Kerrith Whyte

No. 38
- Position: Running back

Personal information
- Born: October 31, 1996 (age 29) Loxahatchee, Florida, U.S.
- Listed height: 5 ft 10 in (1.78 m)
- Listed weight: 204 lb (93 kg)

Career information
- High school: Seminole Ridge (Loxahatchee)
- College: Florida Atlantic (2015–2018)
- NFL draft: 2019: 7th round, 222nd overall pick

Career history
- Chicago Bears (2019); Pittsburgh Steelers (2019); Detroit Lions (2020)*; Buffalo Bills (2021)*; Jacksonville Jaguars (2021)*; Green Bay Packers (2021)*; Denver Broncos (2021)*; Green Bay Packers (2021)*; Memphis Showboats (2023);
- * Offseason and/or practice squad member only

Career NFL statistics
- Rushing yards: 122
- Rushing average: 5.1
- Receptions: 1
- Receiving yards: 9
- Stats at Pro Football Reference

= Kerrith Whyte =

American football player (born 1996)

Kerrith Whyte Jr. (born October 31, 1996) is an American former professional football player who was a running back in the National Football League (NFL). He played college football for the Florida Atlantic Owls, and was selected by the Chicago Bears in the seventh round of the 2019 NFL draft. He has also played for the Pittsburgh Steelers, Buffalo Bills, Jacksonville Jaguars, and the Green Bay Packers

==College career==
Whyte attended Florida Atlantic, where he spent his career behind starting back Devin Singletary. In 2018, Whyte recorded a career-high 134 carries for 866 yards and eight touchdowns, along with 19 kickoff returns for an average of 28.7 yards and a touchdown.

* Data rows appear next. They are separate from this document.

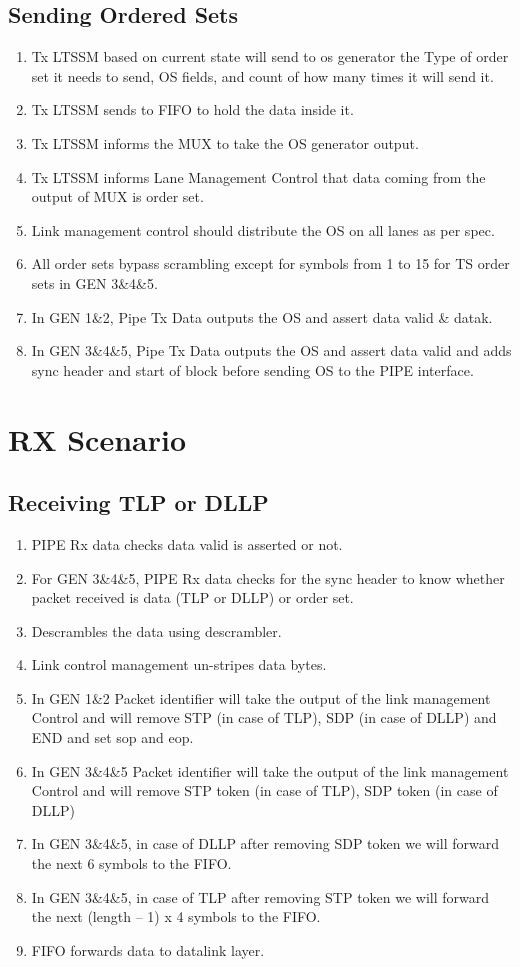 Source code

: \subsection{Sending Ordered Sets}
\begin{enumerate}
  \item Tx LTSSM based on current state will send to os generator the Type of order set it needs to send, OS fields, and count of how many times it will send it.
  \item Tx LTSSM sends to FIFO to hold the data inside it.
  \item Tx LTSSM informs the MUX to take the OS generator output.
  \item Tx LTSSM informs Lane Management Control that data coming from the output of MUX is order set.
  \item Link management control should distribute the OS on all lanes as per spec.
  \item All order sets bypass scrambling except for symbols from 1 to 15 for TS order sets in GEN 3\&4\&5.
  \item In GEN 1\&2, Pipe Tx Data outputs the OS and assert data valid \& datak. 
  \item In GEN 3\&4\&5, Pipe Tx Data outputs the OS and assert data valid and adds sync header and start of block before sending OS to the PIPE interface. 
\end{enumerate}

\section{RX Scenario}
\subsection{Receiving TLP or DLLP}
\begin{enumerate}
  \item PIPE Rx data checks data valid is asserted or not.
  \item For GEN 3\&4\&5, PIPE Rx data checks for the sync header to know whether packet received is data (TLP or DLLP) or order set.
  \item Descrambles the data using descrambler.
  \item Link control management un-stripes data bytes.
  \item In GEN 1\&2 Packet identifier will take the output of the link management Control and will remove STP (in case of TLP), SDP (in case of DLLP) and END and set sop and eop.
  \item In GEN 3\&4\&5 Packet identifier will take the output of the link management Control and will remove STP token (in case of TLP), SDP token (in case of DLLP) 
  \item In GEN 3\&4\&5, in case of DLLP after removing SDP token we will forward the next 6 symbols to the FIFO.
  \item In GEN 3\&4\&5, in case of TLP after removing STP token we will forward the next (length – 1) x 4 symbols to the FIFO.
  \item FIFO forwards data to datalink layer.
\end{enumerate}
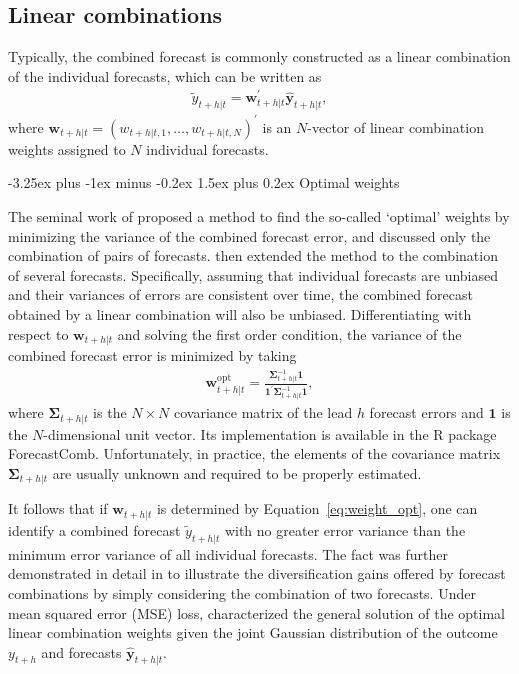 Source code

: \documentclass[11pt]{article}
\makeatletter
\newcommand{\pkg}[1]{{\normalfont\fontseries{b}\selectfont #1}}
\let\proglang=\textsf
\renewcommand{\paragraph}{\@startsection{paragraph}{4}{0ex}%
   {-3.25ex plus -1ex minus -0.2ex}%
   {1.5ex plus 0.2ex}%
   {\normalfont\normalsize\bfseries}}
\makeatother
\begin{document}
\subsection{Linear combinations}
\label{sec:linear_combinations}

Typically, the combined forecast is commonly constructed as a linear combination of the individual forecasts, which can be written as
\begin{align}
\label{eq:linear-combinations}
\tilde{y}_{t+h|t}=\boldsymbol{w}_{t+h|t}^{\prime} \hat{\mathbf{y}}_{t+h|t},
\end{align}
where $\boldsymbol{w}_{t+h|t}=\left(w_{t+h|t, 1}, \ldots, w_{t+h|t, N}\right)^{\prime}$ is an $N$-vector of linear combination weights assigned to $N$ individual forecasts.

\paragraph{Optimal weights}

The seminal work of \cite{Bates1969-yj} proposed a method to find the so-called `optimal' weights by minimizing the variance of the combined forecast error, and discussed only the combination of pairs of forecasts. \cite{Newbold1974-lp} then extended the method to the combination of several forecasts. Specifically, assuming that individual forecasts are unbiased and their variances of errors are consistent over time, the combined forecast obtained by a linear combination will also be unbiased. Differentiating with respect to $\boldsymbol{w}_{t+h|t}$ and solving the first order condition, the variance of the combined forecast error is minimized by taking
\begin{align}
\label{eq:weight_opt}
\boldsymbol{w}_{t+h|t}^{\text{opt}}=\frac{\boldsymbol{\Sigma}_{t+h|t}^{-1}\mathbf{1}}{\mathbf{1}^{\prime} \boldsymbol{\Sigma}_{t+h|t}^{-1} \mathbf{1}},
\end{align}
where $\boldsymbol{\Sigma}_{t+h|t}$ is the $N \times N$ covariance matrix of the lead $h$ forecast errors and $\mathbf{1}$ is the $N$-dimensional unit vector. Its implementation is available in the \proglang{R} package \pkg{ForecastComb}. Unfortunately, in practice, the elements of the covariance matrix $\boldsymbol{\Sigma}_{t+h|t}$ are usually unknown and required to be properly estimated.

It follows that if $\boldsymbol{w}_{t+h|t}$ is determined by Equation~\eqref{eq:weight_opt}, one can identify a combined forecast $\tilde{y}_{t+h|t}$ with no greater error variance than the minimum error variance of all individual forecasts. The fact was further demonstrated in detail in \cite{Timmermann2006-en} to illustrate the diversification gains offered by forecast combinations by simply considering the combination of two forecasts. Under mean squared error (MSE) loss, \cite{Timmermann2006-en} characterized the general solution of the optimal linear combination weights given the joint Gaussian distribution of the outcome $y_{t+h}$ and forecasts $\hat{\mathbf{y}}_{t+h|t}$.
\end{document}

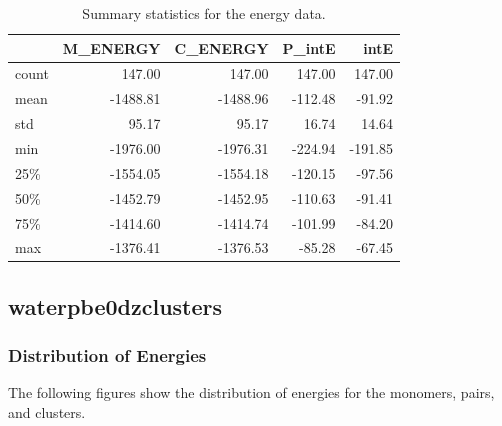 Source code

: \documentclass[journal=jacsat,manuscript=article]{achemso}
\begin{document}
\begin{table}[b!]
\centering
\caption{Summary statistics for the energy data.}
\label{tab:energy_stats}
\begin{tabular}{lrrrr}
\toprule
{} &  M\_ENERGY &  C\_ENERGY &  P\_intE &    intE \\
\midrule
count &    147.00 &    147.00 &  147.00 &  147.00 \\
mean  &  -1488.81 &  -1488.96 & -112.48 &  -91.92 \\
std   &     95.17 &     95.17 &   16.74 &   14.64 \\
min   &  -1976.00 &  -1976.31 & -224.94 & -191.85 \\
25\%   &  -1554.05 &  -1554.18 & -120.15 &  -97.56 \\
50\%   &  -1452.79 &  -1452.95 & -110.63 &  -91.41 \\
75\%   &  -1414.60 &  -1414.74 & -101.99 &  -84.20 \\
max   &  -1376.41 &  -1376.53 &  -85.28 &  -67.45 \\
\bottomrule
\end{tabular}
\end{table}

\subsection{waterpbe0dzclusters}
\subsubsection{Distribution of Energies} 
 The following figures show the distribution of energies for the monomers, pairs, and clusters.
\end{document}
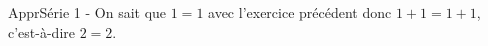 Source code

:     \setcounter{partie}{0} %
    \partie
    ApprSérie 1 - On sait que $1=1$ avec l’exercice précédent donc $1+1=1+1$,
    c’est-à-dire $2=2$.

    \partie
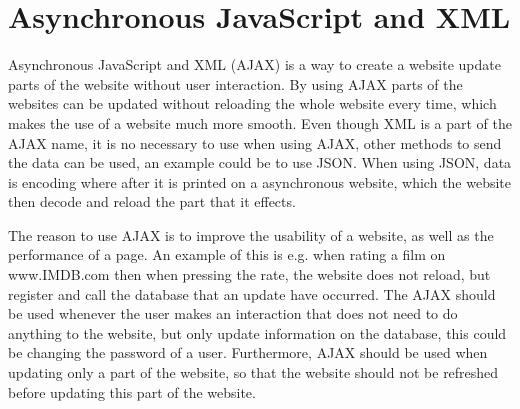 \section{Asynchronous JavaScript and XML}
Asynchronous JavaScript and XML (AJAX) is a way to create a website update parts of the website without user interaction.
By using AJAX parts of the websites can be updated without reloading the whole website every time, which makes the use of a website much more smooth.
Even though XML is a part of the AJAX name, it is no necessary to use when using AJAX, other methods to send the data can be used, an example could be to use JSON.
When using JSON, data is encoding where after it is printed on a asynchronous website, which the website then decode and reload the part that it effects.

The reason to use AJAX is to improve the usability of a website, as well as the performance of a page.
An example of this is e.g. when rating a film on www.IMDB.com then when pressing the rate, the website does not reload, but register and call the database that an update have occurred. 
The AJAX should be used whenever the user makes an interaction that does not need to do anything to the website, but only update information on the database, this could be changing the password of a user. 
Furthermore, AJAX should be used when updating only a part of the website, so that the website should not be refreshed before updating this part of the website. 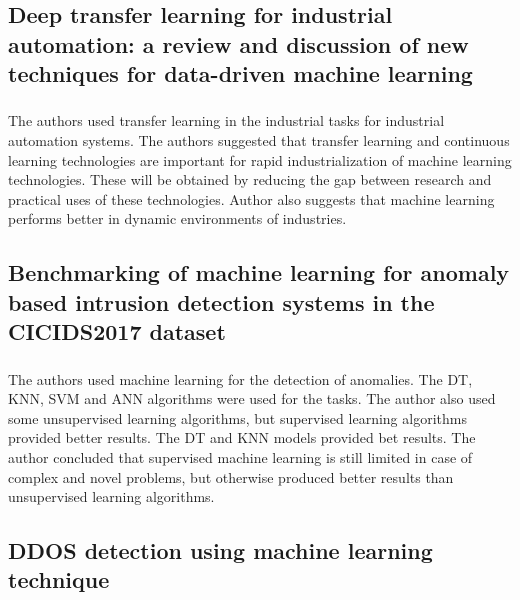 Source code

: \subsection{Deep transfer learning for industrial automation: a review and discussion of new techniques for data-driven machine learning}
\subsubsection{\citeauthor*{ref_paper_13} \citeyearpar{ref_paper_13}}

The authors used transfer learning in the industrial tasks for industrial automation systems. The authors suggested that transfer learning and continuous learning technologies are important for rapid industrialization of machine learning technologies. These will be obtained by reducing the gap between research and practical uses of these technologies. Author also suggests that machine learning performs better in dynamic environments of industries.

\subsection{Benchmarking of machine learning for anomaly based intrusion detection systems in the CICIDS2017 dataset}
\subsubsection{\citeauthor*{ref_paper_21} \citeyearpar{ref_paper_21}}

The authors used machine learning for the detection of anomalies. The DT, KNN, SVM and ANN algorithms were used for the tasks. The author also used some unsupervised learning algorithms, but supervised learning algorithms provided better results. The DT and KNN models provided bet results. The author concluded that supervised machine learning is still limited in case of complex and novel problems, but otherwise produced better results than unsupervised learning algorithms.

\subsection{DDOS detection using machine learning technique}
\subsubsection{\citeauthor*{ref_paper_9} \citeyearpar{ref_paper_9}}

He ended his FAU career with 232 total carries for 1,358 and 11 touchdowns, 22 receptions for 327 yards and two touchdowns, and an 81 kickoff return for 26.1 average yards and two scores.

==Professional career==
===Pre-draft===

Before the 2019 NFL draft, Whyte participated at FAU's Pro Day, where he recorded a 40-yard dash time of 4.36 seconds; the time would have been the second fastest at the NFL Scouting Combine.

Pre-draft measurables
| Height | Weight | Arm length | Hand span | 40-yard dash | 10-yard split | 20-yard split | 20-yard shuttle | Three-cone drill | Vertical jump | Broad jump | Bench press |
| 5 ft 10 in (1.78 m) | 197 lb (89 kg) | 29+7⁄8 in (0.76 m) | 9+1⁄2 in (0.24 m) | 4.37 s | 1.57 s | 2.53 s | 4.37 s | 7.20 s | 42.0 in (1.07 m) | 11 ft 0 in (3.35 m) | 21 reps |
All values from Pro Day

===Chicago Bears===
In the seventh round, the Chicago Bears drafted Whyte with the 222nd overall pick. Bears running back coach Charles London had conducted a private workout with Whyte at FAU prior to the draft. He signed his four-year rookie contract on May 13. He was waived on September 26 and re-signed to the practice squad the next day.

===Pittsburgh Steelers===
On November 16, 2019, Whyte was signed by the Pittsburgh Steelers off the Bears' practice squad. Due to injuries to the Steelers' top running backs, on December 8, 2019, Whyte accounted for 74 total yards in a win against the Arizona Cardinals. In the 2019 season, Whyte totaled 24 carries for 122 rushing yards in six games.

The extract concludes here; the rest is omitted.